• [Your task]
Copy each entry precisely as written, and do not carry over the pictures.

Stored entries
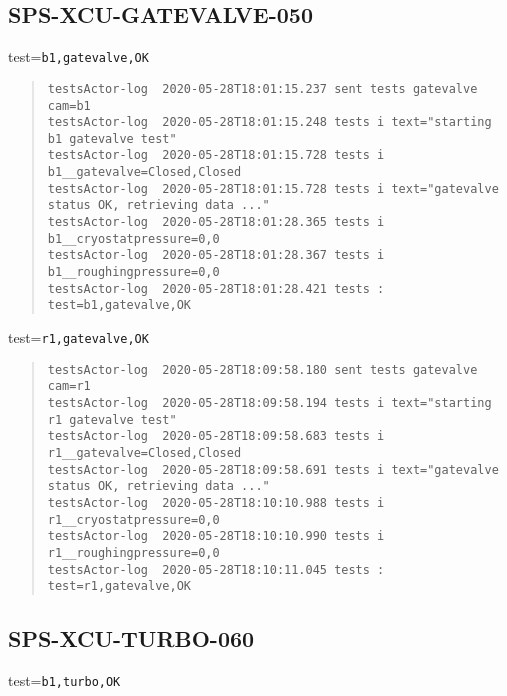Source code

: \subsection{SPS-XCU-GATEVALVE-050}
\label{sec:tc-050}

test=\texttt{b1,gatevalve,OK}

\begin{quote}
\begin{tiny}
\begin{verbatim}
testsActor-log  2020-05-28T18:01:15.237 sent tests gatevalve cam=b1
testsActor-log  2020-05-28T18:01:15.248 tests i text="starting b1 gatevalve test"
testsActor-log  2020-05-28T18:01:15.728 tests i b1__gatevalve=Closed,Closed
testsActor-log  2020-05-28T18:01:15.728 tests i text="gatevalve status OK, retrieving data ..."
testsActor-log  2020-05-28T18:01:28.365 tests i b1__cryostatpressure=0,0
testsActor-log  2020-05-28T18:01:28.367 tests i b1__roughingpressure=0,0
testsActor-log  2020-05-28T18:01:28.421 tests : test=b1,gatevalve,OK
\end{verbatim}
\end{tiny}
\end{quote}

\noindent test=\texttt{r1,gatevalve,OK}

\begin{quote}
\begin{tiny}
\begin{verbatim}
testsActor-log  2020-05-28T18:09:58.180 sent tests gatevalve cam=r1
testsActor-log  2020-05-28T18:09:58.194 tests i text="starting r1 gatevalve test"
testsActor-log  2020-05-28T18:09:58.683 tests i r1__gatevalve=Closed,Closed
testsActor-log  2020-05-28T18:09:58.691 tests i text="gatevalve status OK, retrieving data ..."
testsActor-log  2020-05-28T18:10:10.988 tests i r1__cryostatpressure=0,0
testsActor-log  2020-05-28T18:10:10.990 tests i r1__roughingpressure=0,0
testsActor-log  2020-05-28T18:10:11.045 tests : test=r1,gatevalve,OK
\end{verbatim}
\end{tiny}
\end{quote}


\subsection{SPS-XCU-TURBO-060}
\label{sec:tc-060}

test=\texttt{b1,turbo,OK}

• [Solution to the exercise]
Source code

: \subsection{SPS-XCU-GATEVALVE-050}
\label{sec:tc-050}

test=\texttt{b1,gatevalve,OK}

\begin{quote}
\begin{tiny}
\begin{verbatim}
testsActor-log  2020-05-28T18:01:15.237 sent tests gatevalve cam=b1
testsActor-log  2020-05-28T18:01:15.248 tests i text="starting b1 gatevalve test"
testsActor-log  2020-05-28T18:01:15.728 tests i b1__gatevalve=Closed,Closed
testsActor-log  2020-05-28T18:01:15.728 tests i text="gatevalve status OK, retrieving data ..."
testsActor-log  2020-05-28T18:01:28.365 tests i b1__cryostatpressure=0,0
testsActor-log  2020-05-28T18:01:28.367 tests i b1__roughingpressure=0,0
testsActor-log  2020-05-28T18:01:28.421 tests : test=b1,gatevalve,OK
\end{verbatim}
\end{tiny}
\end{quote}

\noindent test=\texttt{r1,gatevalve,OK}

\begin{quote}
\begin{tiny}
\begin{verbatim}
testsActor-log  2020-05-28T18:09:58.180 sent tests gatevalve cam=r1
testsActor-log  2020-05-28T18:09:58.194 tests i text="starting r1 gatevalve test"
testsActor-log  2020-05-28T18:09:58.683 tests i r1__gatevalve=Closed,Closed
testsActor-log  2020-05-28T18:09:58.691 tests i text="gatevalve status OK, retrieving data ..."
testsActor-log  2020-05-28T18:10:10.988 tests i r1__cryostatpressure=0,0
testsActor-log  2020-05-28T18:10:10.990 tests i r1__roughingpressure=0,0
testsActor-log  2020-05-28T18:10:11.045 tests : test=r1,gatevalve,OK
\end{verbatim}
\end{tiny}
\end{quote}


\subsection{SPS-XCU-TURBO-060}
\label{sec:tc-060}

test=\texttt{b1,turbo,OK}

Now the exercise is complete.